A first challenge arose in the discussion of data ownership of the customer data. The search for suitable data owners almost brought the project to a standstill. Only after clarifying the organizational structures around data ownership and the data processes could the data requirements be refined, differences of opinion be resolved, and further applications be implemented.
Conclusion of the three-part blog series
Overall, we see two categories among our customers. Those that need to build basic competencies for data and analytics first. And those who are already entering the uncharted territory of cross-functional use cases. The latter use cases are tending to increase, and with them the need to be able to access data across systems. So far, stand-alone cases for automated decision support and - the supreme discipline - cross-system use cases are less common. In both cases, the underlying data and metadata must be available unambiguously and in suitable quality across system boundaries. In the future, however, these cases will increase. In particular, use cases involving artificial intelligence will become interesting.

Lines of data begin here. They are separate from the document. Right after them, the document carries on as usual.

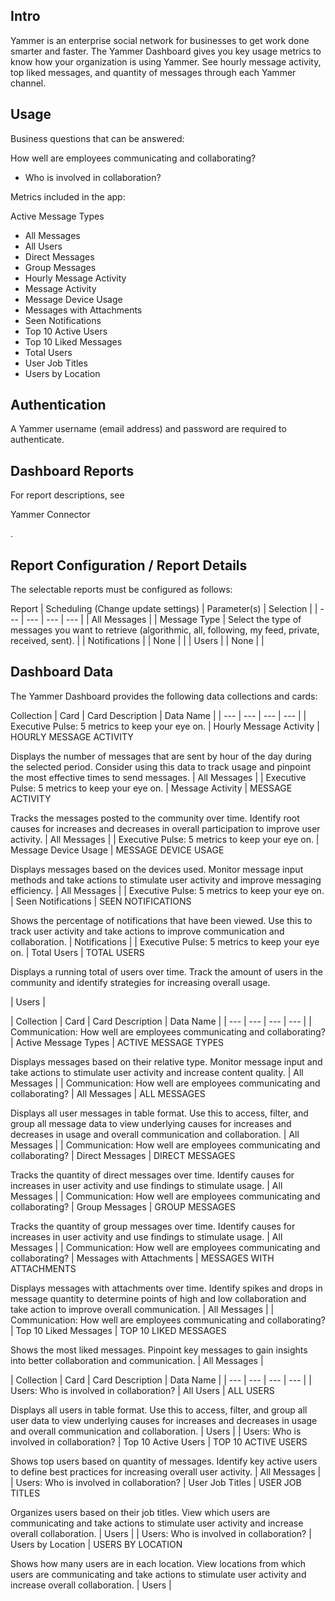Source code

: 

Intro
-------

Yammer is an enterprise social network for businesses to get work done smarter and faster. The Yammer Dashboard gives you key usage metrics to know how your organization is using Yammer. See hourly message activity, top liked messages, and quantity of messages through each Yammer channel.


 Usage
-------

Business questions that can be answered:

 How well are employees communicating and collaborating?
* Who is involved in collaboration?

Metrics included in the app:

 Active Message Types
* All Messages
* All Users
* Direct Messages
* Group Messages
* Hourly Message Activity
* Message Activity
* Message Device Usage
* Messages with Attachments
* Seen Notifications
* Top 10 Active Users
* Top 10 Liked Messages
* Total Users
* User Job Titles
* Users by Location

Authentication
----------------

A Yammer username (email address) and password are required to authenticate.


 Dashboard Reports
-------------------

For report descriptions, see

Yammer Connector

.


 Report Configuration / Report Details
---------------------------------------

The selectable reports must be configured as follows:


 Report
  |
 Scheduling (Change update settings)
  |
 Parameter(s)
  |
 Selection
  |
| --- | --- | --- | --- |
|
 All Messages
  |
 |
 Message Type
  |
 Select the type of messages you want to retrieve (algorithmic, all, following, my feed, private, received, sent).
  |
|
 Notifications
  |
 |
 None
  |
 |
|
 Users
  |
 |
 None
  |
 |

Dashboard Data
----------------

The Yammer Dashboard provides the following data collections and cards:


 Collection
  |
 Card
  |
 Card Description
  |
 Data Name
  |
| --- | --- | --- | --- |
|
 Executive Pulse: 5 metrics to keep your eye on.
  |
 Hourly Message Activity
  |
 HOURLY MESSAGE ACTIVITY

Displays the number of messages that are sent by hour of the day during the selected period. Consider using this data to track usage and pinpoint the most effective times to send messages.
  |
 All Messages
  |
|
 Executive Pulse: 5 metrics to keep your eye on.
  |
 Message Activity
  |
 MESSAGE ACTIVITY

Tracks the messages posted to the community over time. Identify root causes for increases and decreases in overall participation to improve user activity.
  |
 All Messages
  |
|
 Executive Pulse: 5 metrics to keep your eye on.
  |
 Message Device Usage
  |
 MESSAGE DEVICE USAGE

Displays messages based on the devices used. Monitor message input methods and take actions to stimulate user activity and improve messaging efficiency.
  |
 All Messages
  |
|
 Executive Pulse: 5 metrics to keep your eye on.
  |
 Seen Notifications
  |
 SEEN NOTIFICATIONS

Shows the percentage of notifications that have been viewed. Use this to track user activity and take actions to improve communication and collaboration.
  |
 Notifications
  |
|
 Executive Pulse: 5 metrics to keep your eye on.
  |
 Total Users
  |
 TOTAL USERS

Displays a running total of users over time. Track the amount of users in the community and identify strategies for increasing overall usage.


 |
 Users
  |


|
 Collection
  |
 Card
  |
 Card Description
  |
 Data Name
  |
| --- | --- | --- | --- |
|
 Communication: How well are employees communicating and collaborating?
  |
 Active Message Types
  |
 ACTIVE MESSAGE TYPES

Displays messages based on their relative type. Monitor message input and take actions to stimulate user activity and increase content quality.
  |
 All Messages
  |
|
 Communication: How well are employees communicating and collaborating?
  |
 All Messages
  |
 ALL MESSAGES

Displays all user messages in table format. Use this to access, filter, and group all message data to view underlying causes for increases and decreases in usage and overall communication and collaboration.
  |
 All Messages
  |
|
 Communication: How well are employees communicating and collaborating?
  |
 Direct Messages
  |
 DIRECT MESSAGES

Tracks the quantity of direct messages over time. Identify causes for increases in user activity and use findings to stimulate usage.
  |
 All Messages
  |
|
 Communication: How well are employees communicating and collaborating?
  |
 Group Messages
  |
 GROUP MESSAGES

Tracks the quantity of group messages over time. Identify causes for increases in user activity and use findings to stimulate usage.
  |
 All Messages
  |
|
 Communication: How well are employees communicating and collaborating?
  |
 Messages with Attachments
  |
 MESSAGES WITH ATTACHMENTS

Displays messages with attachments over time. Identify spikes and drops in message quantity to determine points of high and low collaboration and take action to improve overall communication.
  |
 All Messages
  |
|
 Communication: How well are employees communicating and collaborating?
  |
 Top 10 Liked Messages
  |
 TOP 10 LIKED MESSAGES

Shows the most liked messages. Pinpoint key messages to gain insights into better collaboration and communication.
  |
 All Messages
  |


|
 Collection
  |
 Card
  |
 Card Description
  |
 Data Name
  |
| --- | --- | --- | --- |
|
 Users: Who is involved in collaboration?
  |
 All Users
  |
 ALL USERS

Displays all users in table format. Use this to access, filter, and group all user data to view underlying causes for increases and decreases in usage and overall communication and collaboration.
  |
 Users
  |
|
 Users: Who is involved in collaboration?
  |
 Top 10 Active Users
  |
 TOP 10 ACTIVE USERS

Shows top users based on quantity of messages. Identify key active users to define best practices for increasing overall user activity.
  |
 All Messages
  |
|
 Users: Who is involved in collaboration?
  |
 User Job Titles
  |
 USER JOB TITLES

Organizes users based on their job titles. View which users are communicating and take actions to stimulate user activity and increase overall collaboration.
  |
 Users
  |
|
 Users: Who is involved in collaboration?
  |
 Users by Location
  |
 USERS BY LOCATION

Shows how many users are in each location. View locations from which users are communicating and take actions to stimulate user activity and increase overall collaboration.
  |
 Users
  |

If we look at the above mentioned and other use case examples, we see the following pattern:
- Technology is not everything. Organizational and cultural tasks weigh more heavily.
- Bringing awareness to data producers and getting management on-board are sensitive acts.
- Graph technologies help to make complex knowledge in data accessible and explorable, especially by documenting and exploring relations.
- Inherent data quality creates trust in data. However, this also requires clear responsibilities.
- Acceptance is essential: Start small with lighthouse projects. Demonstrate efficiency and benefits and make them transparent.
Data is becoming more important and with it the need to be able to understand and use data is growing. It is a good time to look at technologies such as Knowledge Graphs. From a BI & Analytics perspective, different skills, approaches and terminologies are challenging, which raise the bar for Knowledge Graphs (e.g. Provenance vs. Data Lineage). In principle, you will always get the same quick answer from a user of relative databases: We can model that too. But one shouldn't put too much weight on that statement.
Figure 4: Knowledge Graph solutions are becoming increasingly important in companies. BARC Surveys "Leverage Your Data" 2020, Agreement to statements concerning data handling (n=412), relevance of business-related challenges (416)
It is time - due to growing complexity in data and their relations - to take a closer look at knowledge graphs. The meaningfulness is also shown by the fact that long-established platforms for data & analytics on the market are beginning to integrate "semantics" in the form of graph databases into their platforms. Only in this way can they a) increase flexibility for business users through data access, and b) efficiently manage and (logically) integrate data across systems.